— WHAT THE EXERCISE ASKS —
Write out the data exactly, please, and omit the pictures.

Document images with source code:
==*==
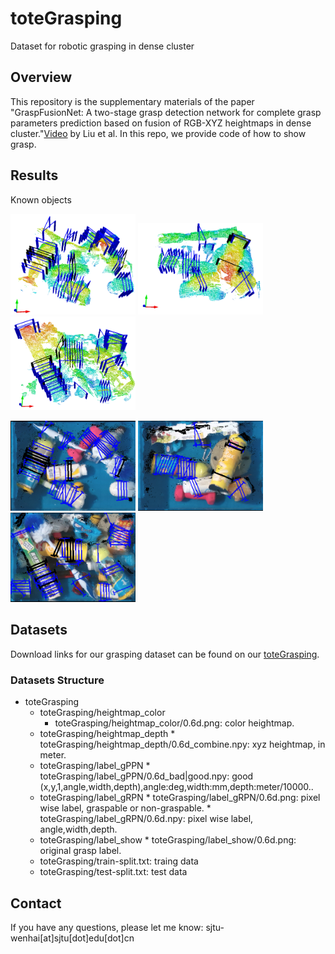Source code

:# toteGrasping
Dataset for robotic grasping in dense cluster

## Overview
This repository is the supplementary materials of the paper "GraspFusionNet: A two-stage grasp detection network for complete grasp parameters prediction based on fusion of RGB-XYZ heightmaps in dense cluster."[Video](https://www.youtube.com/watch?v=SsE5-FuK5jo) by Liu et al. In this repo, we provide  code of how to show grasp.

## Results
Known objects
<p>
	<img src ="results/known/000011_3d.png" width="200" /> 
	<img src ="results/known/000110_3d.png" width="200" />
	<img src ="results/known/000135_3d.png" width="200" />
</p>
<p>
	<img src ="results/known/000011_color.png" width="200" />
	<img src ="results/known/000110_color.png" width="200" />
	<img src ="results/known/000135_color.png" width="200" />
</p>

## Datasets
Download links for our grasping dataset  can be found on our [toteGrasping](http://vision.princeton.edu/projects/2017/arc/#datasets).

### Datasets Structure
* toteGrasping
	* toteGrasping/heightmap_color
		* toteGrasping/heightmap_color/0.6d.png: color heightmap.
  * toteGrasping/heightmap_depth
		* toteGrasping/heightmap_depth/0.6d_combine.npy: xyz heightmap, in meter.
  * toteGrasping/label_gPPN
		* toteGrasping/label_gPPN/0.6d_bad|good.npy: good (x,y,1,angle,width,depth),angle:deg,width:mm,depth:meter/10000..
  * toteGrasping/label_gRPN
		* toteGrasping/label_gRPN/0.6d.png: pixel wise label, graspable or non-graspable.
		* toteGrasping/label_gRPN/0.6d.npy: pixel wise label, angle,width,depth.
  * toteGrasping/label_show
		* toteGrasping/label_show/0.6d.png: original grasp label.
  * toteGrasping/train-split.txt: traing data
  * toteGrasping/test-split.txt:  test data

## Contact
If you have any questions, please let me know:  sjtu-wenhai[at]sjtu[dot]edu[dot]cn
==*==
— RESPONSE AREA —
Source code

:# toteGrasping
Dataset for robotic grasping in dense cluster

## Overview
This repository is the supplementary materials of the paper "GraspFusionNet: A two-stage grasp detection network for complete grasp parameters prediction based on fusion of RGB-XYZ heightmaps in dense cluster."[Video](https://www.youtube.com/watch?v=SsE5-FuK5jo) by Liu et al. In this repo, we provide  code of how to show grasp.

## Results
Known objects
<p>
	<img src ="results/known/000011_3d.png" width="200" /> 
	<img src ="results/known/000110_3d.png" width="200" />
	<img src ="results/known/000135_3d.png" width="200" />
</p>
<p>
	<img src ="results/known/000011_color.png" width="200" />
	<img src ="results/known/000110_color.png" width="200" />
	<img src ="results/known/000135_color.png" width="200" />
</p>

## Datasets
Download links for our grasping dataset  can be found on our [toteGrasping](http://vision.princeton.edu/projects/2017/arc/#datasets).

### Datasets Structure
* toteGrasping
	* toteGrasping/heightmap_color
		* toteGrasping/heightmap_color/0.6d.png: color heightmap.
  * toteGrasping/heightmap_depth
		* toteGrasping/heightmap_depth/0.6d_combine.npy: xyz heightmap, in meter.
  * toteGrasping/label_gPPN
		* toteGrasping/label_gPPN/0.6d_bad|good.npy: good (x,y,1,angle,width,depth),angle:deg,width:mm,depth:meter/10000..
  * toteGrasping/label_gRPN
		* toteGrasping/label_gRPN/0.6d.png: pixel wise label, graspable or non-graspable.
		* toteGrasping/label_gRPN/0.6d.npy: pixel wise label, angle,width,depth.
  * toteGrasping/label_show
		* toteGrasping/label_show/0.6d.png: original grasp label.
  * toteGrasping/train-split.txt: traing data
  * toteGrasping/test-split.txt:  test data

## Contact
If you have any questions, please let me know:  sjtu-wenhai[at]sjtu[dot]edu[dot]cn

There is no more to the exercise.